TRY IT
Leaving the pictures aside, repeat every line below exactly.

GIVEN DATA
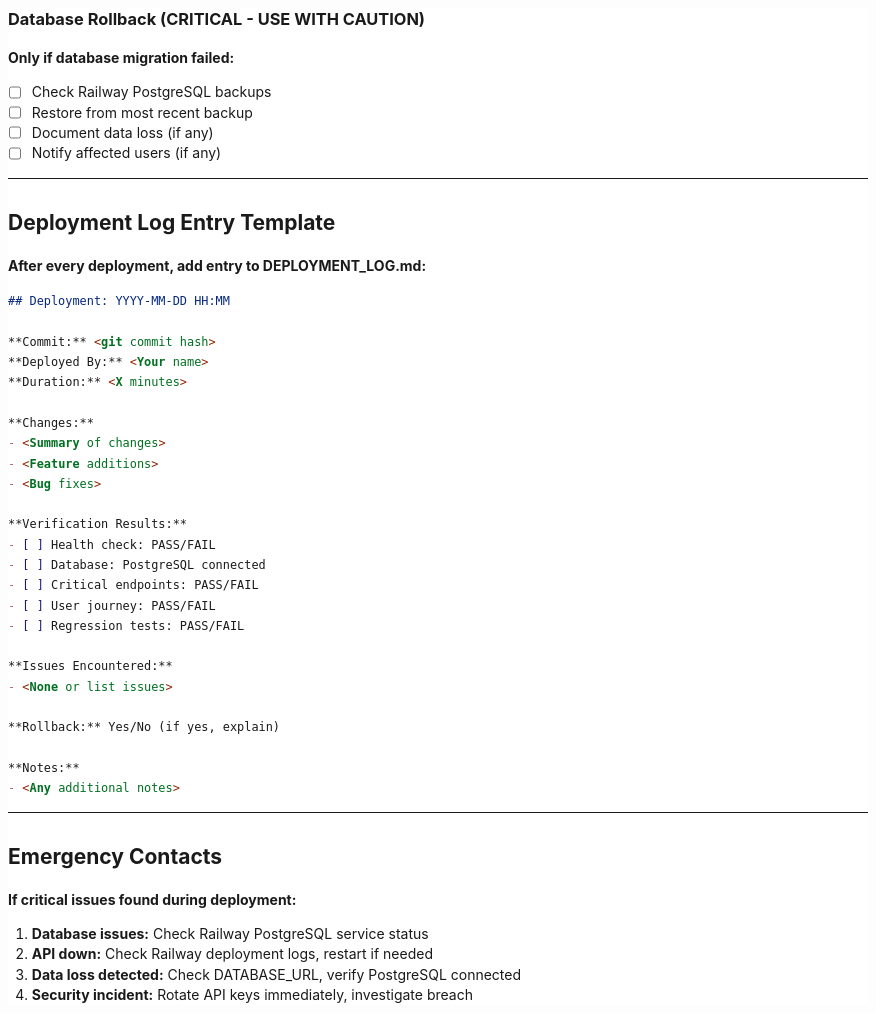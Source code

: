### Database Rollback (CRITICAL - USE WITH CAUTION)

**Only if database migration failed:**
- [ ] Check Railway PostgreSQL backups
- [ ] Restore from most recent backup
- [ ] Document data loss (if any)
- [ ] Notify affected users (if any)

---

## Deployment Log Entry Template

**After every deployment, add entry to DEPLOYMENT_LOG.md:**

```markdown
## Deployment: YYYY-MM-DD HH:MM

**Commit:** <git commit hash>
**Deployed By:** <Your name>
**Duration:** <X minutes>

**Changes:**
- <Summary of changes>
- <Feature additions>
- <Bug fixes>

**Verification Results:**
- [ ] Health check: PASS/FAIL
- [ ] Database: PostgreSQL connected
- [ ] Critical endpoints: PASS/FAIL
- [ ] User journey: PASS/FAIL
- [ ] Regression tests: PASS/FAIL

**Issues Encountered:**
- <None or list issues>

**Rollback:** Yes/No (if yes, explain)

**Notes:**
- <Any additional notes>
```

---

## Emergency Contacts

**If critical issues found during deployment:**

1. **Database issues:** Check Railway PostgreSQL service status
2. **API down:** Check Railway deployment logs, restart if needed
3. **Data loss detected:** Check DATABASE_URL, verify PostgreSQL connected
4. **Security incident:** Rotate API keys immediately, investigate breach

RESPONSE
Source code

:### Database Rollback (CRITICAL - USE WITH CAUTION)

**Only if database migration failed:**
- [ ] Check Railway PostgreSQL backups
- [ ] Restore from most recent backup
- [ ] Document data loss (if any)
- [ ] Notify affected users (if any)

---

## Deployment Log Entry Template

**After every deployment, add entry to DEPLOYMENT_LOG.md:**

```markdown
## Deployment: YYYY-MM-DD HH:MM

**Commit:** <git commit hash>
**Deployed By:** <Your name>
**Duration:** <X minutes>

**Changes:**
- <Summary of changes>
- <Feature additions>
- <Bug fixes>

**Verification Results:**
- [ ] Health check: PASS/FAIL
- [ ] Database: PostgreSQL connected
- [ ] Critical endpoints: PASS/FAIL
- [ ] User journey: PASS/FAIL
- [ ] Regression tests: PASS/FAIL

**Issues Encountered:**
- <None or list issues>

**Rollback:** Yes/No (if yes, explain)

**Notes:**
- <Any additional notes>
```

---

## Emergency Contacts

**If critical issues found during deployment:**

1. **Database issues:** Check Railway PostgreSQL service status
2. **API down:** Check Railway deployment logs, restart if needed
3. **Data loss detected:** Check DATABASE_URL, verify PostgreSQL connected
4. **Security incident:** Rotate API keys immediately, investigate breach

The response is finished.